SER SENSATOS Y PREVISORES

La vida eterna comienza ya ahora. El fin de los tiempos es Cristo. Después de él ya no hay nada. Él es la vida eterna. Desvanecernos en la vida terrena postergando la vida eterna es imprevisión e insensatez terrible. El hombre actual ha perdido el sentido de lo eterno y se ha instalado en la levedad de la existencia. Vive de la frivolidad y de la insignificancia. Estamos sedimentados en la inconsciencia y en el olvido, en la frialdad e indiferencia. Pero en el eclipse, el sol no muere, está ahí. El hombre, todo hombre, está invitado a conocer y reconocer su destino definitivo, el sentido de lo transcendente, porque está ahí, en nuestra propia vida, y Dios sigue invitando a todos, cojos, ciegos y lisiados a las bodas de su Hijo. Las jóvenes del cortejo se olvidaron de adquirir el aceite. Y el hombre moderno ha incurrido también en la pérdida de lo verdaderamente sustancial e importante, de su destino infinito y eterno. Ha perdido aquello que es lo mejor de sí mismo, lo más suyo de lo suyo, su vocación trascendente.
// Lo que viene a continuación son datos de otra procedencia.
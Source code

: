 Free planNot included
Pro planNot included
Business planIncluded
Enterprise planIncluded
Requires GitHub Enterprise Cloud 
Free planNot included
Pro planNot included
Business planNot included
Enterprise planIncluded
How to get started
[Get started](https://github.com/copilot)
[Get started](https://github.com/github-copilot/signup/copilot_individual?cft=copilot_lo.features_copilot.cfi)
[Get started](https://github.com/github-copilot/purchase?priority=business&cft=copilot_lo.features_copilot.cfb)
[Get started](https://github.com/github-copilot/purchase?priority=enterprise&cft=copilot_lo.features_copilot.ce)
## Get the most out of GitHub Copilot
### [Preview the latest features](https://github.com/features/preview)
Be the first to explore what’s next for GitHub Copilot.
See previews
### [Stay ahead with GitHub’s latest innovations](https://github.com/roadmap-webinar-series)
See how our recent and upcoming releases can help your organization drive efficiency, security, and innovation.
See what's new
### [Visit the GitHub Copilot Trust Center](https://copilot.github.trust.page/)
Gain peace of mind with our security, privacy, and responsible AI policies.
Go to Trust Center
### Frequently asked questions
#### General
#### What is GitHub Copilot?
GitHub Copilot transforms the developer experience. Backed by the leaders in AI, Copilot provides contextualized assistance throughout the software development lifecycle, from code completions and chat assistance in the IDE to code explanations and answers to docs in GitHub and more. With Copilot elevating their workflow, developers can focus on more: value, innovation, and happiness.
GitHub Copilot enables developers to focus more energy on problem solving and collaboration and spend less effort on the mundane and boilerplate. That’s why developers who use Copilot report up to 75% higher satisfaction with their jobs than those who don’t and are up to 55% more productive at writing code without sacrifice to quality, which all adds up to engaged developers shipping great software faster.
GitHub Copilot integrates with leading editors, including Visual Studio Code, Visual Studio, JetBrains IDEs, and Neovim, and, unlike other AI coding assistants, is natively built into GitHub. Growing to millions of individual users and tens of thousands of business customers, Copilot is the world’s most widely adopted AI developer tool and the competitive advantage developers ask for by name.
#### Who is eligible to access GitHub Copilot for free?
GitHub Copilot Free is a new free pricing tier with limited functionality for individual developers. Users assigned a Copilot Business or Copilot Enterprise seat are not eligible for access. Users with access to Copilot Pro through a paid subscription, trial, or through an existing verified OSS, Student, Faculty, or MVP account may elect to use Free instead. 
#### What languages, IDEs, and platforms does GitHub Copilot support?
Está dormido como las doncellas de la parábola, mientras el esposo, el sentido pleno de la vida, está aconteciendo. Muchos cristianos han adormecido terriblemente su fe. Han oxidado su vida creyente. No tienen aceite, consistencia, en sus vidas. Viven el colmo de la insensatez, una existencia grotesca, pues no llevan el vestido de bodas y viven una temporalidad efímera y burda. Dios les podría ya decir “no os conozco”. Porque no son imagen de Dios, al contrario, deformación de Dios y de lo eterno. Dios no quisiera nunca proclamar aquello de  “apartaos de mí”, pero son ellos los que de hecho viven apartados. Son ya irreconocibles. La puerta del banquete se está cerrando porque son ellos quienes la cierran. Y son ellos los que causan aquello de “no os conozco”.

El fenómeno más triste de la vida es el endurecimiento del corazón. “Cerrarse la puerta”, hacer posible el “no os conozco”, escuchar “apartaos de mí”, perder la fe y la esperanza, es lo más desafortunado de la vida del hombre. Dios nos ama. Hemos caído en gracia a Dios. Y nadie puede sustituir nuestra presencia y responsabilidad. No puedo recibir de otros mi personal relación con Dios. No me salva el otro. Soy insustituible en mi presencia ante Dios. Dios nos ama y nosotros tenemos que amar personalmente a Dios. Amar de verdad: esta es la vida eterna.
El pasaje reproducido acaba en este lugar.